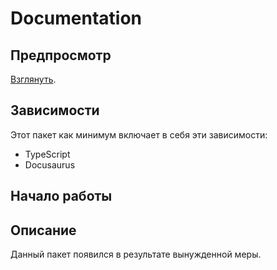 <!-- @VladimirCreator created this file  at 1:21 AM on Wed 31 Jan 2024.
     @VladimirCreator modified this file at 1:24 PM on Wed 31 Jan 2024 last time.
-->
# Documentation
## Предпросмотр
[Взглянуть](https://vladimircreator.github.io/Packages/Documentation/).

## Зависимости
Этот пакет как минимум включает в себя эти зависимости:

- TypeScript
- Docusaurus

## Начало работы

## Описание
Данный пакет появился в результате вынужденной меры.
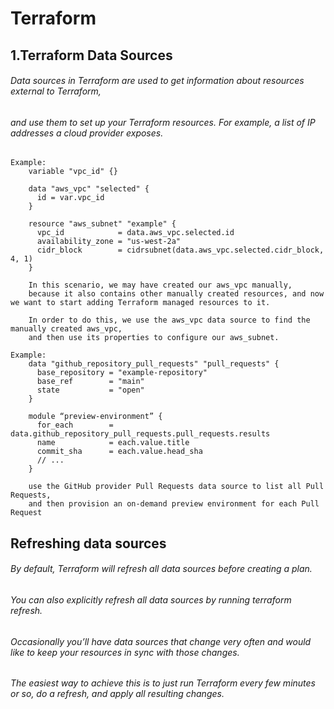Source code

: # Terraform
## 1.Terraform Data Sources
###### Data sources in Terraform are used to get information about resources external to Terraform, 
###### and use them to set up your Terraform resources. For example, a list of IP addresses a cloud provider exposes.

    Example:
        variable "vpc_id" {}

        data "aws_vpc" "selected" {
          id = var.vpc_id
        }

        resource "aws_subnet" "example" {
          vpc_id            = data.aws_vpc.selected.id
          availability_zone = "us-west-2a"
          cidr_block        = cidrsubnet(data.aws_vpc.selected.cidr_block, 4, 1)
        }

        In this scenario, we may have created our aws_vpc manually, 
        because it also contains other manually created resources, and now we want to start adding Terraform managed resources to it.

        In order to do this, we use the aws_vpc data source to find the manually created aws_vpc, 
        and then use its properties to configure our aws_subnet.

    Example:
        data "github_repository_pull_requests" "pull_requests" {
          base_repository = "example-repository"
          base_ref        = "main"
          state           = "open"
        }

        module “preview-environment” {
          for_each        = data.github_repository_pull_requests.pull_requests.results
          name            = each.value.title
          commit_sha      = each.value.head_sha
          // ...
        }

        use the GitHub provider Pull Requests data source to list all Pull Requests, 
        and then provision an on-demand preview environment for each Pull Request

##  Refreshing data sources
######  By default, Terraform will refresh all data sources before creating a plan. 
######  You can also explicitly refresh all data sources by running terraform refresh.

######  Occasionally you’ll have data sources that change very often and would like to keep your resources in sync with those changes. 
######  The easiest way to achieve this is to just run Terraform every few minutes or so, do a refresh, and apply all resulting changes.
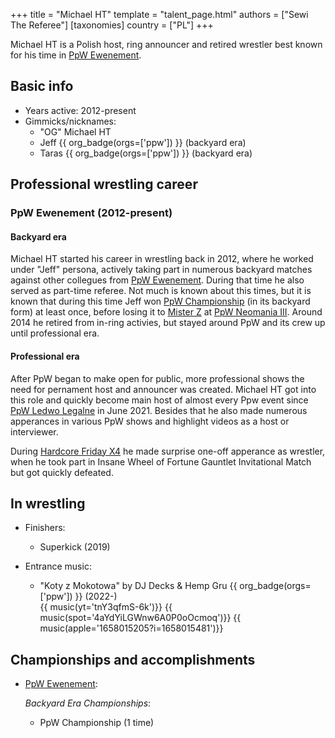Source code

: +++
title = "Michael HT"
template = "talent_page.html"
authors = ["Sewi The Referee"]
[taxonomies]
country = ["PL"]
+++

Michael HT is a Polish host, ring announcer and retired wrestler best known for his time in [PpW Ewenement](@/o/ppw.md).

## Basic info

* Years active: 2012-present
* Gimmicks/nicknames:
  - "OG" Michael HT
  - Jeff {{ org_badge(orgs=['ppw']) }} (backyard era)
  - Taras {{ org_badge(orgs=['ppw']) }} (backyard era)
 
## Professional wrestling career

### PpW Ewenement (2012-present)

#### Backyard era

Michael HT started his career in wrestling back in 2012, where he worked under "Jeff" persona, actively taking part in numerous backyard matches against other collegues from [PpW Ewenement](@/o/ppw.md). During that time he also served as part-time referee. Not much is known about this times, but it is known that during this time Jeff won [PpW Championship](@/c/ppw-championship.md) (in its backyard form) at least once, before losing it to [Mister Z](@/w/mister-z.md) at [PpW Neomania III](@/e/ppw/2013-07-12-ppw-neomania-iii.md). Around 2014 he retired from in-ring activies, but stayed around PpW and its crew up until professional era.

#### Professional era

After PpW began to make open for public, more professional shows the need for pernament host and announcer was created. Michael HT got into this role and quickly become main host of almost every Ppw event since [PpW Ledwo Legalne](@/e/ppw/2021-06-12-ppw-ledwo-legalne.md) in June 2021. Besides that he also made numerous apperances in various PpW shows and highlight videos as a host or interviewer.

During [Hardcore Friday X4](@/e/ppw/2024-08-23-ppw-hardcore-friday-x4.md) he made surprise one-off apperance as wrestler, when he took part in Insane Wheel of Fortune Gauntlet Invitational Match but got quickly defeated.

## In wrestling

* Finishers:
  - Superkick (2019)

* Entrance music:
  - "Koty z Mokotowa" by DJ Decks & Hemp Gru
     {{ org_badge(orgs=['ppw']) }} (2022-) <br>
     {{ music(yt='tnY3qfmS-6k')}}
     {{ music(spot='4aYdYiLGWnw6A0P0oOcmoq')}}
     {{ music(apple='1658015205?i=1658015481')}}

## Championships and accomplishments

* [PpW Ewenement](@/o/ppw.md):

  _Backyard Era Championships_:
  - PpW Championship (1 time)

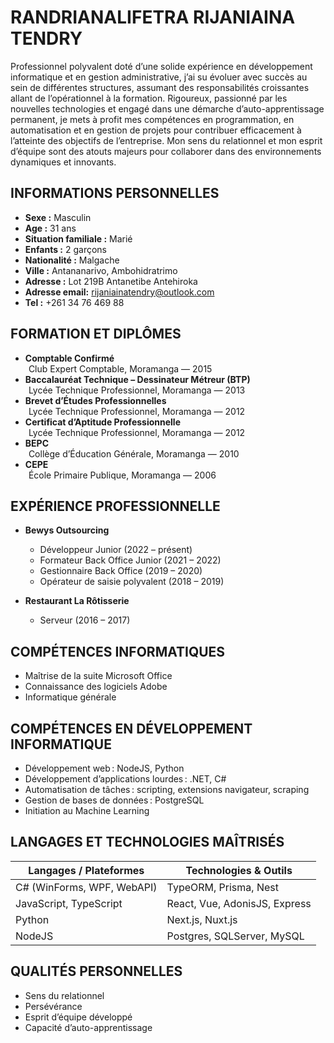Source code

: # RANDRIANALIFETRA RIJANIAINA TENDRY

Professionnel polyvalent doté d’une solide expérience en développement informatique et en gestion administrative, j’ai su évoluer avec succès au sein de différentes structures, assumant des responsabilités croissantes allant de l’opérationnel à la formation. Rigoureux, passionné par les nouvelles technologies et engagé dans une démarche d’auto-apprentissage permanent, je mets à profit mes compétences en programmation, en automatisation et en gestion de projets pour contribuer efficacement à l’atteinte des objectifs de l’entreprise. Mon sens du relationnel et mon esprit d’équipe sont des atouts majeurs pour collaborer dans des environnements dynamiques et innovants.

## INFORMATIONS PERSONNELLES

- **Sexe :** Masculin  
- **Age :** 31 ans
- **Situation familiale :** Marié  
- **Enfants :** 2 garçons  
- **Nationalité :** Malgache  
- **Ville :** Antananarivo, Ambohidratrimo  
- **Adresse :** Lot 219B Antanetibe Antehiroka
- **Adresse email:** rijaniainatendry@outlook.com
- **Tel :** +261 34 76 469 88

## FORMATION ET DIPLÔMES

- **Comptable Confirmé**  
  Club Expert Comptable, Moramanga — 2015  
- **Baccalauréat Technique – Dessinateur Métreur (BTP)**  
  Lycée Technique Professionnel, Moramanga — 2013  
- **Brevet d’Études Professionnelles**  
  Lycée Technique Professionnel, Moramanga — 2012  
- **Certificat d’Aptitude Professionnelle**  
  Lycée Technique Professionnel, Moramanga — 2012  
- **BEPC**  
  Collège d’Éducation Générale, Moramanga — 2010  
- **CEPE**  
  École Primaire Publique, Moramanga — 2006  

## EXPÉRIENCE PROFESSIONNELLE

- **Bewys Outsourcing**
  - Développeur Junior (2022 – présent)
  - Formateur Back Office Junior (2021 – 2022)
  - Gestionnaire Back Office (2019 – 2020)
  - Opérateur de saisie polyvalent (2018 – 2019)

- **Restaurant La Rôtisserie**
  - Serveur (2016 – 2017)

## COMPÉTENCES INFORMATIQUES

- Maîtrise de la suite Microsoft Office
- Connaissance des logiciels Adobe
- Informatique générale

## COMPÉTENCES EN DÉVELOPPEMENT INFORMATIQUE

- Développement web : NodeJS, Python
- Développement d’applications lourdes : .NET, C#
- Automatisation de tâches : scripting, extensions navigateur, scraping
- Gestion de bases de données : PostgreSQL
- Initiation au Machine Learning

## LANGAGES ET TECHNOLOGIES MAÎTRISÉS

| Langages / Plateformes                 | Technologies & Outils            |
|----------------------------------------|----------------------------------|
| C# (WinForms, WPF, WebAPI)             | TypeORM, Prisma, Nest            |
| JavaScript, TypeScript                 | React, Vue, AdonisJS, Express    |
| Python                                 | Next.js, Nuxt.js                 |
| NodeJS                                 | Postgres, SQLServer, MySQL       |

## QUALITÉS PERSONNELLES

- Sens du relationnel
- Persévérance
- Esprit d’équipe développé
- Capacité d’auto-apprentissage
==========
● **DIRECTIONS FOR THIS TASK**
What lines in the material include the string "équipe"? Pull each one out.

● **EXPECTED ANSWER**
Professionnel polyvalent doté d’une solide expérience en développement informatique et en gestion administrative, j’ai su évoluer avec succès au sein de différentes structures, assumant des responsabilités croissantes allant de l’opérationnel à la formation. Rigoureux, passionné par les nouvelles technologies et engagé dans une démarche d’auto-apprentissage permanent, je mets à profit mes compétences en programmation, en automatisation et en gestion de projets pour contribuer efficacement à l’atteinte des objectifs de l’entreprise. Mon sens du relationnel et mon esprit d’équipe sont des atouts majeurs pour collaborer dans des environnements dynamiques et innovants.
- Esprit d’équipe développé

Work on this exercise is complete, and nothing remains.